→ EXERCISE DETAILS
Among the entries below, find each line holding "series" and return it.

→ AVAILABLE DATA
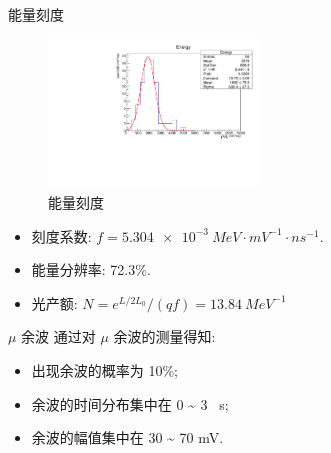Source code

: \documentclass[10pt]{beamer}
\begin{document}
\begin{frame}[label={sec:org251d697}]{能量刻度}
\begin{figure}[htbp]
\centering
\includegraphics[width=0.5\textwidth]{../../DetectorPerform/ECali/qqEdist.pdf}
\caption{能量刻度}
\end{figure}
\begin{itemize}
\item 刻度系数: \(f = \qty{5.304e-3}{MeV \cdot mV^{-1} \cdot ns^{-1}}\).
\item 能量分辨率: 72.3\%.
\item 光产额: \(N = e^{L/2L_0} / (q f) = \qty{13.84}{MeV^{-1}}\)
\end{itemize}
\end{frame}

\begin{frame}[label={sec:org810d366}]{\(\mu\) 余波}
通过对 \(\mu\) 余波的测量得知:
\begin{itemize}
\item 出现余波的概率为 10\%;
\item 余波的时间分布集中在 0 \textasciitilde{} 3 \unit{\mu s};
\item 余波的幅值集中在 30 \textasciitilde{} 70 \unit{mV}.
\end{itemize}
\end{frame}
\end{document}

--

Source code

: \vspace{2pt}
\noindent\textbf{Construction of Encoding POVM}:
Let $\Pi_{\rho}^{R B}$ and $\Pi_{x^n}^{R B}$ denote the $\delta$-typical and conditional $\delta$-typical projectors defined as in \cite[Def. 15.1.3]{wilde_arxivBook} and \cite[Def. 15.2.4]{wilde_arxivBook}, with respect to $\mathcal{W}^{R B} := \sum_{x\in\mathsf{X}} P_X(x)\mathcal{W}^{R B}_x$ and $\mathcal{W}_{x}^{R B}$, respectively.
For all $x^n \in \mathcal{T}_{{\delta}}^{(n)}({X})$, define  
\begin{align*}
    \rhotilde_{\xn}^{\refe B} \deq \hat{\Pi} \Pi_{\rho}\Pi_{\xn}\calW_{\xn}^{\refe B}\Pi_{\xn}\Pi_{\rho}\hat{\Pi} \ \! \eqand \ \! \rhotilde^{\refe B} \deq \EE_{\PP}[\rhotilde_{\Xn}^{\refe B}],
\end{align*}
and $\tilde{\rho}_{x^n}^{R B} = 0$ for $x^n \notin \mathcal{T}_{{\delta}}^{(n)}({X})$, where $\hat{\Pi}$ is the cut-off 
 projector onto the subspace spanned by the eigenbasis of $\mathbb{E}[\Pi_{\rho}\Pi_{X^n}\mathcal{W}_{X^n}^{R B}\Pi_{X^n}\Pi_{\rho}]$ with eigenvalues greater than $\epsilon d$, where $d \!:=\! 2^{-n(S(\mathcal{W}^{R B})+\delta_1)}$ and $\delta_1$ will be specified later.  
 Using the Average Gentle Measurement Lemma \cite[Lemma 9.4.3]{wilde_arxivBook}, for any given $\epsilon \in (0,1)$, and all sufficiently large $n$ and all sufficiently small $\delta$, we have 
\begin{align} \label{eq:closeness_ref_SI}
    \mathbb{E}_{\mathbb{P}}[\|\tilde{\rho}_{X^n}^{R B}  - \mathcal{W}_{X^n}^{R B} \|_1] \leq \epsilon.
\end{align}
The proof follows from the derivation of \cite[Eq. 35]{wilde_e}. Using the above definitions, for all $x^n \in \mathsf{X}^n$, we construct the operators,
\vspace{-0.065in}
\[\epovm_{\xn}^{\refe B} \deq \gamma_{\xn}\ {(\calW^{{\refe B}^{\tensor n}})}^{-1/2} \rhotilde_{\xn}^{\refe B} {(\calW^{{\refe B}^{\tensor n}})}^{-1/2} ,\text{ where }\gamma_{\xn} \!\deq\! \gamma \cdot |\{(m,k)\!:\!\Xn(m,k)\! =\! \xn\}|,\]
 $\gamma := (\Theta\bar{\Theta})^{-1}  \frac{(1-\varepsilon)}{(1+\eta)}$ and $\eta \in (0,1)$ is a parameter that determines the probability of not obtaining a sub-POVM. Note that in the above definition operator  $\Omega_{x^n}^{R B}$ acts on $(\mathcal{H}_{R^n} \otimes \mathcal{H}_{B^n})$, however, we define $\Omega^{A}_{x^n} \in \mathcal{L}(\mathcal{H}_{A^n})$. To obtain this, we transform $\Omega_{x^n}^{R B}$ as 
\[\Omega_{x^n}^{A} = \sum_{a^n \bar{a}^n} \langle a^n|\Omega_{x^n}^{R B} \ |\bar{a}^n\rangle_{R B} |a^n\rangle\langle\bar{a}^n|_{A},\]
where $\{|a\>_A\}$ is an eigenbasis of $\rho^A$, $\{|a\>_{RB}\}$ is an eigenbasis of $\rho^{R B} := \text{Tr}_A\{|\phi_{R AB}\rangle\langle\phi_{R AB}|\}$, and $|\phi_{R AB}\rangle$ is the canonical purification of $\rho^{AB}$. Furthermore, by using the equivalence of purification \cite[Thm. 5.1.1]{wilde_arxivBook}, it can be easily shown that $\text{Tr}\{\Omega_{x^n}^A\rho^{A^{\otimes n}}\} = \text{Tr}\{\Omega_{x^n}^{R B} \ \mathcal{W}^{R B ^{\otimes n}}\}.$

...

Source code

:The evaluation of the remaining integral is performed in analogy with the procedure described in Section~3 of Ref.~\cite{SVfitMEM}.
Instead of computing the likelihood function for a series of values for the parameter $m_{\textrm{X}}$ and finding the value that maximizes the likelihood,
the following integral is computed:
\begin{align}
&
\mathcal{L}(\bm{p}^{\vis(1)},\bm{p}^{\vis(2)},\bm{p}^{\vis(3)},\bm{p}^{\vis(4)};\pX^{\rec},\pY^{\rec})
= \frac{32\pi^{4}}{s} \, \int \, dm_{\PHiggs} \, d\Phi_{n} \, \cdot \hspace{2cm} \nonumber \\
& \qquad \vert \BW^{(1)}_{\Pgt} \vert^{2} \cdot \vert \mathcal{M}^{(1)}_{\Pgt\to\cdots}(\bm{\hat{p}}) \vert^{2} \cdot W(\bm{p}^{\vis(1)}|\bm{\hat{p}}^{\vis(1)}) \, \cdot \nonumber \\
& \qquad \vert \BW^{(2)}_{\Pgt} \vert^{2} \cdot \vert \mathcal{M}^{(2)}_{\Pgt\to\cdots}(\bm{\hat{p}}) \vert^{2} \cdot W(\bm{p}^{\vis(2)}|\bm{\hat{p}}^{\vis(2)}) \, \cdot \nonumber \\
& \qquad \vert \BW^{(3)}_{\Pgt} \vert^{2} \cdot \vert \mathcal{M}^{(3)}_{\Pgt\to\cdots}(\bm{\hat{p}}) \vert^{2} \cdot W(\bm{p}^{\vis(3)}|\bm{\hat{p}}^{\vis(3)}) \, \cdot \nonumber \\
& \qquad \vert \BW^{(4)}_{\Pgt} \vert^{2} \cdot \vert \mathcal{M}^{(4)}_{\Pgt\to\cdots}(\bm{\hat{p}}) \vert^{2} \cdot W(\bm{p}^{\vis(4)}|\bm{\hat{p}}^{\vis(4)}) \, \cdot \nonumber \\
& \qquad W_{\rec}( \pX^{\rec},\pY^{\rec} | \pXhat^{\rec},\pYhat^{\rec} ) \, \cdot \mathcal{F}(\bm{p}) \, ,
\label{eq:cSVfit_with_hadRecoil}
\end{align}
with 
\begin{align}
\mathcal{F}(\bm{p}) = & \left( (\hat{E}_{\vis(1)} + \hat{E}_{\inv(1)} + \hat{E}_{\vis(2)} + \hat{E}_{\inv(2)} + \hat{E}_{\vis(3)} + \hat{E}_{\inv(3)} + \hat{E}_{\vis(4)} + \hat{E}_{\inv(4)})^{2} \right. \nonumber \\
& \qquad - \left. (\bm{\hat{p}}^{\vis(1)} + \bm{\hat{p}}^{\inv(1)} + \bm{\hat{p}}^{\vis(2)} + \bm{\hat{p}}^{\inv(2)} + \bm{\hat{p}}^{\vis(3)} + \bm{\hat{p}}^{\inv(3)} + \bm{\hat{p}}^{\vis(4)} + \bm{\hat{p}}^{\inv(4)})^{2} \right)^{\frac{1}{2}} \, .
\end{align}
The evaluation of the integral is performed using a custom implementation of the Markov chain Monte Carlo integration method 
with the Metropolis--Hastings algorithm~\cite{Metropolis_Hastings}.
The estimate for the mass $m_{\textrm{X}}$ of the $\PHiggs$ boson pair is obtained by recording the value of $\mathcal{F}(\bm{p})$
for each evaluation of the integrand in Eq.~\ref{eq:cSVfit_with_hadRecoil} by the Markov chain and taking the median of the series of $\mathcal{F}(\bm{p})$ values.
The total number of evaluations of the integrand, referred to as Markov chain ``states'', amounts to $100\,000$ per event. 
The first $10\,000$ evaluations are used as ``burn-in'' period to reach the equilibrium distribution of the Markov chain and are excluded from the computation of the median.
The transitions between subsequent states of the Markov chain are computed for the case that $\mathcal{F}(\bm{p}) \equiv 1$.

→ ANSWER SECTION
Instead of computing the likelihood function for a series of values for the parameter $m_{\textrm{X}}$ and finding the value that maximizes the likelihood,
for each evaluation of the integrand in Eq.~\ref{eq:cSVfit_with_hadRecoil} by the Markov chain and taking the median of the series of $\mathcal{F}(\bm{p})$ values.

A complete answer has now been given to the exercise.